An Syrien grenzendes türkisches Territorium dient den Paramilitärs der sogenannten »Freien Syrischen Armee« als Rückzugsgebiet, von wo aus sie immer wieder zu ihren terroristischen Überfällen aufbrechen. In der Türkei werden sie ausgerüstet und ausgebildet, was allein schon einen schweren Verstoß gegen das Völkerrecht darstellt, das die von außen erfolgte Bewaffnung einer Bürgerkriegspartei verbietet. Selbst wenn der Beschuß türkischen Territoriums von Stellungen der syrischen Regierungsarmee aus erfolgt sein sollte, handelte es sich somit um einen Akt der Notwehr.

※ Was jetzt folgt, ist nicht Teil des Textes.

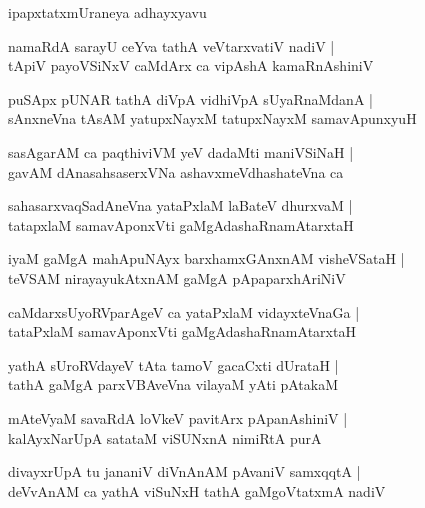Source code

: \documentclass[twoside,12pt,openright]{book}
\newcounter{shloka}[chapter]
\begin{document}
\begin{center}
ipapxtatxmUraneya adhayxyavu
\end{center}

\begin{shloka}%
namaRdA sarayU ceYva tathA veVtarxvatiV nadiV |\\
tApiV payoVSiNxV caMdArx ca vipAshA kamaRnAshiniV 
\end{shloka}

\begin{shloka}%
puSApx pUNAR tathA diVpA vidhiVpA sUyaRnaMdanA |\\
sAnxneVna tAsAM yatupxNayxM tatupxNayxM samavApunxyuH 
\end{shloka}

\begin{shloka}%
sasAgarAM ca paqthiviVM yeV dadaMti maniVSiNaH |\\
gavAM dAnasahsaserxVNa ashavxmeVdhashateVna ca 
\end{shloka}

\begin{shloka}%
sahasarxvaqSadAneVna yataPxlaM laBateV dhurxvaM |\\
tatapxlaM samavAponxVti gaMgAdashaRnamAtarxtaH 
\end{shloka}

\begin{shloka}%
iyaM gaMgA mahApuNAyx barxhamxGAnxnAM visheVSataH |\\
teVSAM nirayayukAtxnAM gaMgA pApaparxhAriNiV 
\end{shloka}

\begin{shloka}%
caMdarxsUyoRVparAgeV ca yataPxlaM vidayxteVnaGa |\\
tataPxlaM samavAponxVti gaMgAdashaRnamAtarxtaH 
\end{shloka}

\begin{shloka}%
yathA sUroRVdayeV tAta tamoV gacaCxti dUrataH |\\
tathA gaMgA parxVBAveVna vilayaM yAti pAtakaM 
\end{shloka}

\begin{shloka}%
mAteVyaM savaRdA loVkeV pavitArx pApanAshiniV |\\
kalAyxNarUpA satataM viSUNxnA nimiRtA purA 
\end{shloka}

\begin{shloka}%
divayxrUpA tu jananiV diVnAnAM pAvaniV samxqqtA |\\
deVvAnAM ca yathA viSuNxH tathA gaMgoVtatxmA nadiV 
\end{shloka}
\end{document}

Es spricht indes alles gegen die Annahme, Assads Armee hätte die »Reaktionsfähigkeit und Entschlossenheit unseres Landes« testen wollen, wie das der türkische Premier Erdogan suggerierte. Denn daß die Regierung in Damaskus angesichts des bewaffneten Aufruhrs im Inneren und des auf sie von außen ausgeübten Drucks auch nur auf die Idee kommen könnte, einen Krieg gegen eine der stärksten Armeen der Welt anzuzetteln, kann so gut wie ausgeschlossen werden. Hingegen spricht alles für die Annahme, daß die eher glücklos agierenden Rebellentruppen türkisches Gebiet beschossen haben, um das NATO-Land Türkei und mit ihm das ganze Kriegsbündnis nach Sy¬rien einzuladen.

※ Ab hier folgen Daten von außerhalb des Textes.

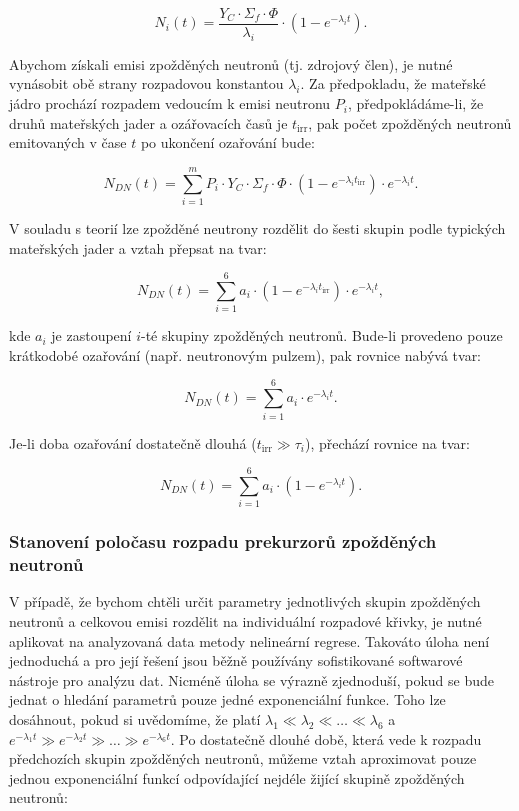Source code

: \[
N_i(t) = \frac{Y_C \cdot \Sigma_f \cdot \Phi}{\lambda_i} \cdot \left(1 - e^{-\lambda_i t}\right).
\]

Abychom získali emisi zpožděných neutronů (tj. zdrojový člen), je nutné vynásobit obě strany rozpadovou konstantou $\lambda_i$. Za předpokladu, že mateřské jádro prochází rozpadem vedoucím k emisi neutronu $P_i$, předpokládáme-li, že druhů mateřských jader a ozářovacích časů je $t_\text{irr}$, pak počet zpožděných neutronů emitovaných v čase $t$ po ukončení ozařování bude:

\[
N_{DN}(t) = \sum_{i=1}^{m} P_i \cdot Y_C \cdot \Sigma_f \cdot \Phi \cdot (1 - e^{-\lambda_i t_\text{irr}}) \cdot e^{-\lambda_i t}.
\]

V souladu s teorií lze zpožděné neutrony rozdělit do šesti skupin podle typických mateřských jader a vztah přepsat na tvar:

\[
N_{DN}(t) = \sum_{i=1}^{6} a_i \cdot (1 - e^{-\lambda_i t_\text{irr}}) \cdot e^{-\lambda_i t},
\]

kde $a_i$ je zastoupení $i$-té skupiny zpožděných neutronů. Bude-li provedeno pouze krátkodobé ozařování (např. neutronovým pulzem), pak rovnice nabývá tvar:

\begin{equation}
    \boxed{N_{DN}(t) = \sum_{i=1}^{6} a_i \cdot e^{-\lambda_i t}.}
\end{equation}

Je-li doba ozařování dostatečně dlouhá ($t_\text{irr} \gg \tau_i$), přechází rovnice na tvar:

\begin{equation}
    \boxed{N_{DN}(t) = \sum_{i=1}^{6} a_i \cdot (1 - e^{-\lambda_i t}).}
\end{equation}

\subsubsection{Stanovení poločasu rozpadu prekurzorů zpožděných neutronů}

V případě, že bychom chtěli určit parametry jednotlivých skupin zpožděných neutronů a celkovou emisi rozdělit na individuální rozpadové křivky, je nutné aplikovat na analyzovaná data metody nelineární regrese. Takováto úloha není jednoduchá a pro její řešení jsou běžně používány sofistikované softwarové nástroje pro analýzu dat. Nicméně úloha se výrazně zjednoduší, pokud se bude jednat o hledání parametrů pouze jedné exponenciální funkce. Toho lze dosáhnout, pokud si uvědomíme, že platí $\lambda_1 \ll \lambda_2 \ll \dots \ll \lambda_6$ a $e^{-\lambda_1 t} \gg e^{-\lambda_2 t} \gg \dots \gg e^{-\lambda_6 t}$. Po dostatečně dlouhé době, která vede k rozpadu předchozích skupin zpožděných neutronů, můžeme vztah aproximovat pouze jednou exponenciální funkcí odpovídající nejdéle žijící skupině zpožděných neutronů:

Weil das die einzig logische Erklärung für den Granatenbeschuß ist, wird sie sogar von einigen westlichen Kommentatoren zaghaft angedeutet. Umso erstaunlicher ist die auch mit den Stimmen Rußlands und Chinas verabschiedete Resolution des UN-Sicherheitsrates, in der Syrien – ohne daß der Vorfall einer Untersuchung unterzogen worden wäre – für den Angriff auf das Grenzdorf Akcakale auf das Schärfste verurteilt wurde. Über die Motive, welche die beiden Vetomächte bewegt haben, erstmals eine gegen Syrien gerichtete Resolution nicht zu blockieren, kann nur gerätselt werden. Immerhin enthielt der Text auch eine Verurteilung der Terrorakte der Freischärler, was im allgemeinen Medienjubel freilich völlig unterschlagen wurde.

Vom Beschluß des UN-Sicherheitsrates offenbar ermutigt, wollen die Paten des wahhabitischen Terrors, Saudi-Arabien und Katar, schwere Waffen an die syrischen Todesschwadronen liefern. Sie erwarten dafür die »Rückendeckung der USA und am besten auch der UNO«. Washington zögert noch, weil die Waffen in die Hände von Terroristen gelangen könnten. Doch die sind längst zu unverzichtbaren Verbündeten geworden.